Manual lymph drainage (MLD)
This gentle massage technique stretches the skin superficially to stimulate the lymph vessels immediately
under the skin. The slow, rhythmic stretch encourages builtup protein-rich fluid to move toward healthy areas
of the lymphatic system so that it can be taken back into the circulatory system and processed properly
through the body. “I work on awakening the lymph nodes and draining all of that [built-up] fluid,” says
Magnan of a therapist’s role in MLD, though she also explains that patients can learn to perform this
technique themselves. Poormon underscores the importance of MLD, explaining that it’s the only way to mobilize
the proteins that have accumulated in the tissues back into the system.
Compression therapy involves a specific multilayer bandaging technique performed by a therapist as well as
the use of compression garments, including sleeves, hosiery, and gauntlets (for hands). Bandages and garments
won’t, however, mobilize the proteins out of the tissue—MLD is needed to get the solid components moving.
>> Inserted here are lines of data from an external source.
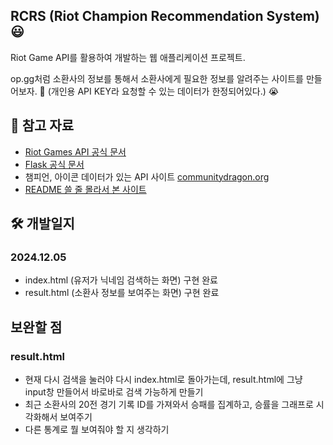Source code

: ## RCRS (Riot Champion Recommendation System) 😃

Riot Game API를 활용하여 개발하는 웹 애플리케이션 프로젝트.

op.gg처럼 소환사의 정보를 통해서 소환사에게 필요한 정보를 알려주는 사이트를 만들어보자. 🥵
(개인용 API KEY라 요청할 수 있는 데이터가 한정되어있다.) 😭

## 📖 참고 자료

- [Riot Games API 공식 문서](https://developer.riotgames.com/)
- [Flask 공식 문서](https://flask-docs-kr.readthedocs.io/ko/latest/quickstart.html)
- 챔피언, 아이콘 데이터가 있는 API 사이트 [communitydragon.org](https://www.communitydragon.org/)
- [README 쓸 줄 몰라서 본 사이트](https://www.easy-me.com/d)

## 🛠 개발일지

### 2024.12.05

- index.html (유저가 닉네임 검색하는 화면) 구현 완료
- result.html (소환사 정보를 보여주는 화면) 구현 완료

## 보완할 점

### result.html

- 현재 다시 검색을 눌러야 다시 index.html로 돌아가는데, result.html에 그냥 input창 만들어서 바로바로 검색 가능하게 만들기
- 최근 소환사의 20전 경기 기록 ID를 가져와서 승패를 집계하고, 승률을 그래프로 시각화해서 보여주기
- 다른 통계로 뭘 보여줘야 할 지 생각하기
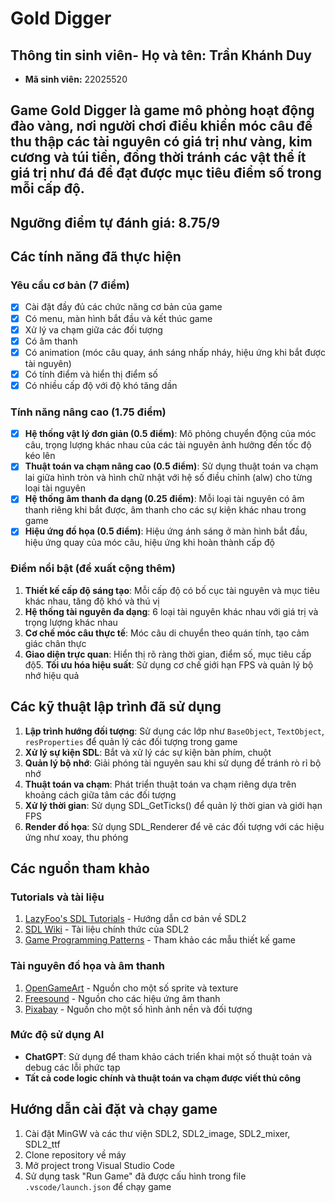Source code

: # Gold Digger
## Thông tin sinh viên- **Họ và tên:** Trần Khánh Duy
- **Mã sinh viên:** 22025520
## Game Gold Digger là game mô phỏng hoạt động đào vàng, nơi người chơi điều khiển móc câu để thu thập các tài nguyên có giá trị như vàng, kim cương và túi tiền, đồng thời tránh các vật thể ít giá trị như đá để đạt được mục tiêu điểm số trong mỗi cấp độ.
## Ngưỡng điểm tự đánh giá: 8.75/9
## Các tính năng đã thực hiện
### Yêu cầu cơ bản (7 điểm)
- [x] Cài đặt đầy đủ các chức năng cơ bản của game
- [x] Có menu, màn hình bắt đầu và kết thúc game
- [x] Xử lý va chạm giữa các đối tượng
- [x] Có âm thanh
- [x] Có animation (móc câu quay, ánh sáng nhấp nháy, hiệu ứng khi bắt được tài nguyên)
- [x] Có tính điểm và hiển thị điểm số
- [x] Có nhiều cấp độ với độ khó tăng dần
### Tính năng nâng cao (1.75 điểm)
- [x] **Hệ thống vật lý đơn giản (0.5 điểm)**: Mô phỏng chuyển động của móc câu, trọng lượng khác nhau của các tài nguyên ảnh hưởng đến tốc độ kéo lên
- [x] **Thuật toán va chạm nâng cao (0.5 điểm)**: Sử dụng thuật toán va chạm lai giữa hình tròn và hình chữ nhật với hệ số điều chỉnh (alw) cho từng loại tài nguyên
- [x] **Hệ thống âm thanh đa dạng (0.25 điểm)**: Mỗi loại tài nguyên có âm thanh riêng khi bắt được, âm thanh cho các sự kiện khác nhau trong game
- [x] **Hiệu ứng đồ họa (0.5 điểm)**: Hiệu ứng ánh sáng ở màn hình bắt đầu, hiệu ứng quay của móc câu, hiệu ứng khi hoàn thành cấp độ
### Điểm nổi bật (đề xuất cộng thêm)
1. **Thiết kế cấp độ sáng tạo**: Mỗi cấp độ có bố cục tài nguyên và mục tiêu khác nhau, tăng độ khó và thú vị
2. **Hệ thống tài nguyên đa dạng**: 6 loại tài nguyên khác nhau với giá trị và trọng lượng khác nhau
3. **Cơ chế móc câu thực tế**: Móc câu di chuyển theo quán tính, tạo cảm giác chân thực
4. **Giao diện trực quan**: Hiển thị rõ ràng thời gian, điểm số, mục tiêu cấp độ5. **Tối ưu hóa hiệu suất**: Sử dụng cơ chế giới hạn FPS và quản lý bộ nhớ hiệu quả
## Các kỹ thuật lập trình đã sử dụng
1. **Lập trình hướng đối tượng**: Sử dụng các lớp như `BaseObject`, `TextObject`, `resProperties` để quản lý các đối tượng trong game
2. **Xử lý sự kiện SDL**: Bắt và xử lý các sự kiện bàn phím, chuột
3. **Quản lý bộ nhớ**: Giải phóng tài nguyên sau khi sử dụng để tránh rò rỉ bộ nhớ
4. **Thuật toán va chạm**: Phát triển thuật toán va chạm riêng dựa trên khoảng cách giữa tâm các đối tượng
5. **Xử lý thời gian**: Sử dụng SDL_GetTicks() để quản lý thời gian và giới hạn FPS
6. **Render đồ họa**: Sử dụng SDL_Renderer để vẽ các đối tượng với các hiệu ứng như xoay, thu phóng
## Các nguồn tham khảo
### Tutorials và tài liệu
1. [LazyFoo's SDL Tutorials](https://lazyfoo.net/tutorials/SDL/index.php) - Hướng dẫn cơ bản về SDL2
2. [SDL Wiki](https://wiki.libsdl.org/) - Tài liệu chính thức của SDL2
3. [Game Programming Patterns](https://gameprogrammingpatterns.com/) - Tham khảo các mẫu thiết kế game
### Tài nguyên đồ họa và âm thanh
1. [OpenGameArt](https://opengameart.org/) - Nguồn cho một số sprite và texture
2. [Freesound](https://freesound.org/) - Nguồn cho các hiệu ứng âm thanh
3. [Pixabay](https://pixabay.com/) - Nguồn cho một số hình ảnh nền và đối tượng
### Mức độ sử dụng AI
- **ChatGPT**: Sử dụng để tham khảo cách triển khai một số thuật toán và debug các lỗi phức tạp
- **Tất cả code logic chính và thuật toán va chạm được viết thủ công**
## Hướng dẫn cài đặt và chạy game
1. Cài đặt MinGW và các thư viện SDL2, SDL2_image, SDL2_mixer, SDL2_ttf
2. Clone repository về máy
3. Mở project trong Visual Studio Code
4. Sử dụng task "Run Game" đã được cấu hình trong file `.vscode/launch.json` để chạy game


































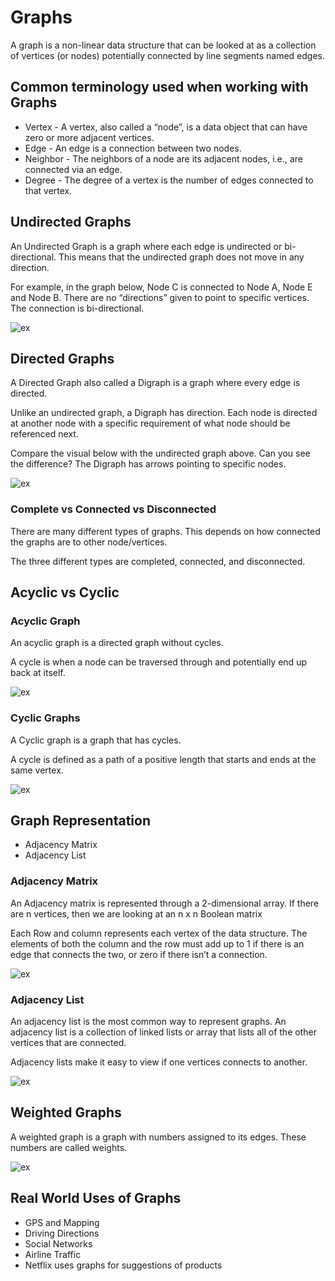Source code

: # Graphs

A graph is a non-linear data structure that can be looked at as a collection of vertices (or nodes) potentially connected by line segments named edges.

## Common terminology used when working with Graphs

* Vertex - A vertex, also called a “node”, is a data object that can have zero or more adjacent vertices.
* Edge - An edge is a connection between two nodes.
* Neighbor - The neighbors of a node are its adjacent nodes, i.e., are connected via an edge.
* Degree - The degree of a vertex is the number of edges connected to that vertex.

## Undirected Graphs

An Undirected Graph is a graph where each edge is undirected or bi-directional. This means that the undirected graph does not move in any direction.

For example, in the graph below, Node C is connected to Node A, Node E and Node B. There are no “directions” given to point to specific vertices. The connection is bi-directional.

![ex](https://codefellows.github.io/common_curriculum/data_structures_and_algorithms/Code_401/class-35/resources/assets/UndirectedGraph.PNG)

## Directed Graphs

A Directed Graph also called a Digraph is a graph where every edge is directed.

Unlike an undirected graph, a Digraph has direction. Each node is directed at another node with a specific requirement of what node should be referenced next.

Compare the visual below with the undirected graph above. Can you see the difference? The Digraph has arrows pointing to specific nodes.

![ex](https://codefellows.github.io/common_curriculum/data_structures_and_algorithms/Code_401/class-35/resources/assets/DirectedGraph.PNG)

### Complete vs Connected vs Disconnected
There are many different types of graphs. This depends on how connected the graphs are to other node/vertices.

The three different types are completed, connected, and disconnected.

## Acyclic vs Cyclic

### Acyclic Graph
An acyclic graph is a directed graph without cycles.

A cycle is when a node can be traversed through and potentially end up back at itself.

![ex](https://codefellows.github.io/common_curriculum/data_structures_and_algorithms/Code_401/class-35/resources/assets/threeAcyclic.png)

### Cyclic Graphs
A Cyclic graph is a graph that has cycles.

A cycle is defined as a path of a positive length that starts and ends at the same vertex.

![ex](https://codefellows.github.io/common_curriculum/data_structures_and_algorithms/Code_401/class-35/resources/assets/cyclic.PNG)


## Graph Representation
* Adjacency Matrix
* Adjacency List

### Adjacency Matrix

An Adjacency matrix is represented through a 2-dimensional array. If there are n vertices, then we are looking at an n x n Boolean matrix

Each Row and column represents each vertex of the data structure. The elements of both the column and the row must add up to 1 if there is an edge that connects the two, or zero if there isn’t a connection.

![ex](https://codefellows.github.io/common_curriculum/data_structures_and_algorithms/Code_401/class-35/resources/assets/AdjMatrix.PNG)

### Adjacency List
An adjacency list is the most common way to represent graphs. An adjacency list is a collection of linked lists or array that lists all of the other vertices that are connected.

Adjacency lists make it easy to view if one vertices connects to another.

![ex](https://codefellows.github.io/common_curriculum/data_structures_and_algorithms/Code_401/class-35/resources/assets/AdjList.PNG)

## Weighted Graphs
A weighted graph is a graph with numbers assigned to its edges. These numbers are called weights. 

![ex](https://codefellows.github.io/common_curriculum/data_structures_and_algorithms/Code_401/class-35/resources/assets/weightGraph.PNG)

## Real World Uses of Graphs

* GPS and Mapping
* Driving Directions
* Social Networks
* Airline Traffic
* Netflix uses graphs for suggestions of products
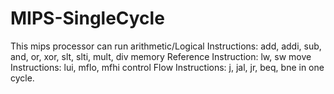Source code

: # MIPS-SingleCycle
This mips processor can run arithmetic/Logical Instructions: add, addi, sub, and, or, xor, slt, slti, mult, div memory Reference Instruction: lw, sw move Instructions: lui, mflo, mfhi control Flow Instructions: j, jal, jr, beq, bne in one cycle.
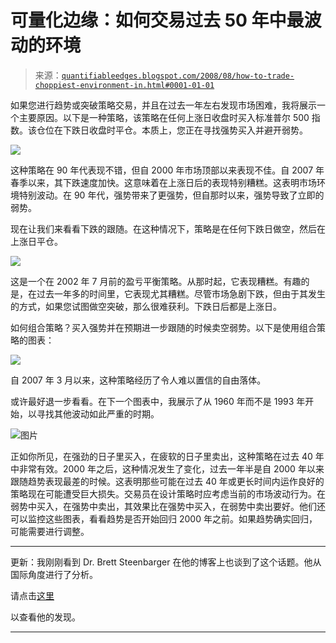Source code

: <!--yml

category: 未分类

date: 2024-05-18 13:40:50

-->

# 可量化边缘：如何交易过去 50 年中最波动的环境

> 来源：[`quantifiableedges.blogspot.com/2008/08/how-to-trade-choppiest-environment-in.html#0001-01-01`](http://quantifiableedges.blogspot.com/2008/08/how-to-trade-choppiest-environment-in.html#0001-01-01)

如果您进行趋势或突破策略交易，并且在过去一年左右发现市场困难，我将展示一个主要原因。以下是一种策略，该策略在任何上涨日收盘时买入标准普尔 500 指数。该仓位在下跌日收盘时平仓。本质上，您正在寻找强势买入并避开弱势。

![](https://blogger.googleusercontent.com/img/b/R29vZ2xl/AVvXsEiXVr2e1jTd0R8CusOX3UNajAjbjQ6tCpC8yozP8heex3-JU8FwWbDxkzQY-8oVt6s1ojnBdOR-HswN1gmBVuJevLLeGEOpLzMrVOo2HV0k1MQ0lrrTMlUacuNO3FeQy-rG4zxmmDZbyf0/s1600-h/2008-8-21+SPX+buy+up+sell+down.bmp)

这种策略在 90 年代表现不错，但自 2000 年市场顶部以来表现不佳。自 2007 年春季以来，其下跌速度加快。这意味着在上涨日后的表现特别糟糕。这表明市场环境特别波动。在 90 年代，强势带来了更强势，但自那时以来，强势导致了立即的弱势。

现在让我们来看看下跌的跟随。在这种情况下，策略是在任何下跌日做空，然后在上涨日平仓。

![](https://blogger.googleusercontent.com/img/b/R29vZ2xl/AVvXsEj0x61rc9dEZE_90sHYBe0qvZRj3lcnYZ38oovFPiv5RK3v1AD8C6S9pHflPH2HLfVrahU8de-7xya0RAW_DN2J72-siQaiQ5IEZe8NOAUNS9MaXLaLbwzVbZNfxPuFv6FQYkk6D85LcrU/s1600-h/2008-8-21+SPX+short+down+cover+up.bmp)

这是一个在 2002 年 7 月前的盈亏平衡策略。从那时起，它表现糟糕。有趣的是，在过去一年多的时间里，它表现尤其糟糕。尽管市场急剧下跌，但由于其发生的方式，如果您试图做空突破，那么很难获利。下跌日后都是上涨日。

如何组合策略？买入强势并在预期进一步跟随的时候卖空弱势。以下是使用组合策略的图表：

![](https://blogger.googleusercontent.com/img/b/R29vZ2xl/AVvXsEg5oG4Sz4q-LJmfiRWqgpRRHx7qFg7XA7hpg0vwavXirJLWW8tn8uA3v2gXBQlBznTVp7c17oma9WF7tJWff1SeioGQG3_HExP5NCpPJtbzrd3bgTdyTbb9qTon7eCNXSisnCoUklh-vZg/s1600-h/2008-8-21+buy+and+short+15+years.bmp)

自 2007 年 3 月以来，这种策略经历了令人难以置信的自由落体。

或许最好退一步看看。在下一个图表中，我展示了从 1960 年而不是 1993 年开始，以寻找其他波动如此严重的时期。

![图片](https://blogger.googleusercontent.com/img/b/R29vZ2xl/AVvXsEh7BzDYtQz9dVTOz8LYgfQ5tfKHlGBwyZcLlkrF-vAKWTSu_uB2gMCRyP0ez3h6-As9sxeCPVaLmOvadyIOYThW2Xm0PLA2LhokJMUQkd_5gobqE1TKMt99JWC9KGJpWgCoT23jivY4nVk/s1600-h/2008-8-21+buy+and+short+50+years.bmp)

正如你所见，在强劲的日子里买入，在疲软的日子里卖出，这种策略在过去 40 年中非常有效。2000 年之后，这种情况发生了变化，过去一年半是自 2000 年以来跟随趋势表现最差的时候。这表明那些可能在过去 40 年或更长时间内运作良好的策略现在可能遭受巨大损失。交易员在设计策略时应考虑当前的市场波动行为。在弱势中买入，在强势中卖出，其效果比在强势中买入，在弱势中卖出要好。他们还可以监控这些图表，看看趋势是否开始回归 2000 年之前。如果趋势确实回归，可能需要进行调整。

-----------------------------------------------------------------

更新：我刚刚看到 Dr. Brett Steenbarger 在他的博客上也谈到了这个话题。他从国际角度进行了分析。

请点击[这里](http://traderfeed.blogspot.com/2008/08/short-term-reversal-patterns-among.html)

以查看他的发现。

---------------------------------------------------------------------
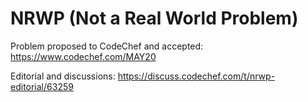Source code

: # NRWP (Not a Real World Problem)
Problem proposed to CodeChef and accepted: https://www.codechef.com/MAY20

Editorial and discussions: https://discuss.codechef.com/t/nrwp-editorial/63259


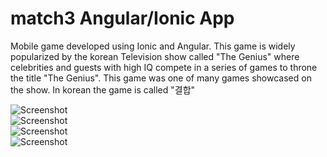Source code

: match3 Angular/Ionic App
==================
Mobile game developed using Ionic and Angular. This game is widely popularized by the korean Television show called "The Genius" where
celebrities and guests with high IQ compete in a series of games to throne the title "The Genius". This game was one of many games showcased on the show. In korean the game is called "결합"

![Screenshot](http://imgur.com/sHFTch2.png?raw=true) <br />
![Screenshot](http://imgur.com/SaD2hpu.png?raw=true) <br />
![Screenshot](http://imgur.com/ywkJ32P.png?raw=true) <br /> 
![Screenshot](http://imgur.com/G7snc1c.png?raw=true) <br />
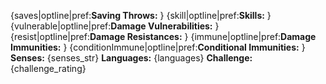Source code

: {saves|optline|pref:**Saving Throws:** }
{skill|optline|pref:**Skills:** }
{vulnerable|optline|pref:**Damage Vulnerabilities:** }
{resist|optline|pref:**Damage Resistances:** }
{immune|optline|pref:**Damage Immunities:** }
{conditionImmune|optline|pref:**Conditional Immunities:** }
**Senses:** {senses_str}
**Languages:** {languages}
**Challenge:** {challenge_rating}
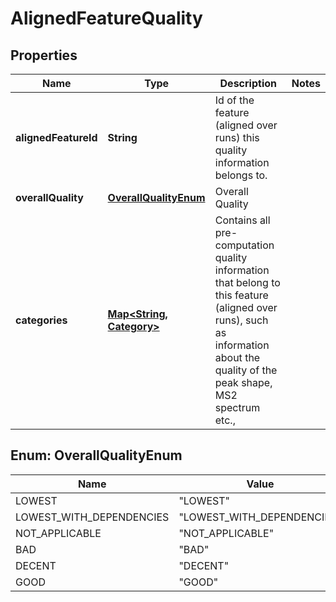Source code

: 

# AlignedFeatureQuality


## Properties

| Name | Type | Description | Notes |
|------------ | ------------- | ------------- | -------------|
|**alignedFeatureId** | **String** | Id of the feature (aligned over runs) this quality information belongs to. |  |
|**overallQuality** | [**OverallQualityEnum**](#OverallQualityEnum) | Overall Quality |  |
|**categories** | [**Map&lt;String, Category&gt;**](Category.md) | Contains all pre-computation quality information that belong to  this feature (aligned over runs), such as information about the quality of the peak shape, MS2 spectrum etc., |  |



## Enum: OverallQualityEnum

| Name | Value |
|---- | -----|
| LOWEST | &quot;LOWEST&quot; |
| LOWEST_WITH_DEPENDENCIES | &quot;LOWEST_WITH_DEPENDENCIES&quot; |
| NOT_APPLICABLE | &quot;NOT_APPLICABLE&quot; |
| BAD | &quot;BAD&quot; |
| DECENT | &quot;DECENT&quot; |
| GOOD | &quot;GOOD&quot; |



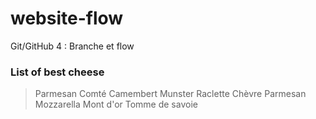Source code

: # website-flow
Git/GitHub 4 : Branche et flow

### List of best cheese
> Parmesan
> Comté
> Camembert
> Munster
> Raclette
> Chèvre
> Parmesan
> Mozzarella
> Mont d'or
> Tomme de savoie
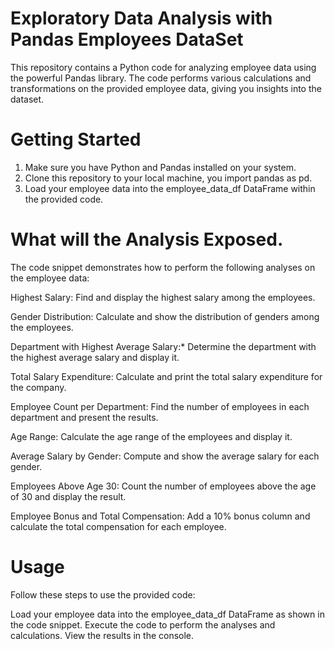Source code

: # Exploratory Data Analysis with Pandas Employees DataSet
This repository contains a Python code for analyzing employee data using the powerful Pandas library. The code performs various calculations and transformations on the provided employee data, giving you insights into the dataset.

# Getting Started
1. Make sure you have Python and Pandas installed on your system.
2. Clone this repository to your local machine, you import pandas as pd.
3. Load your employee data into the employee_data_df DataFrame within the provided code.

# What will the Analysis Exposed.
The code snippet demonstrates how to perform the following analyses on the employee data:

Highest Salary: Find and display the highest salary among the employees.

Gender Distribution: Calculate and show the distribution of genders among the employees.

Department with Highest Average Salary:* Determine the department with the highest average salary and display it.

Total Salary Expenditure: Calculate and print the total salary expenditure for the company.

Employee Count per Department: Find the number of employees in each department and present the results.

Age Range: Calculate the age range of the employees and display it.

Average Salary by Gender: Compute and show the average salary for each gender.

Employees Above Age 30: Count the number of employees above the age of 30 and display the result.

Employee Bonus and Total Compensation: Add a 10% bonus column and calculate the total compensation for each employee.

# Usage
Follow these steps to use the provided code:

Load your employee data into the employee_data_df DataFrame as shown in the code snippet.
Execute the code to perform the analyses and calculations.
View the results in the console.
Compression therapy is used to aid the reabsorption of fluid. The combination of MLD and compression therapy
can have near-instant results. “With the MLD and the bandaging, they see results within the first day,” says Magnan.
Compression garments can also be used to manage lymphedema in at-risk limbs during air travel.
Exercise, says Poormon, can help get the lymphatic system working. “There are so many reasons to exercise,”
she explains, citing additional benefits such as increased muscle and decreased fat, both which can help
manage lymphedema. Suggestions for exercise include walking, biking, dancing, and swimming, but you should first
discuss any activity with your doctor. For upper-limb lymphedema, extra precaution should be taken with lifting and
repetitive upper-body motion, as these activities can aggravate lymphedema.
Vera, whose lymphedema was finally identified this year when she was treated for a breast cancer metastasis on
her mediastinum, says that lymphedema therapy has helped her manage symptoms dramatically. Beginning with MLD, she
says, “It was almost immediate relief.” She also says that she feels significantly less pain and is learning
therapeutic exercises as well as what types of activities to avoid (such as repetitive motion like scrubbing
and carrying heavy objects).
The encouraging message about lymphedema is that effective management and skilled experts are available to help you.
Your responsibility, according to Vera, is to educate yourself as soon as possible. “Get informed. Don’t wait for them
to tell you,” she says. This proactive approach can allow you to live well with lymphedema, as Vera explains: “Make
sure that you learn everything you need to continue living a fruitful life.”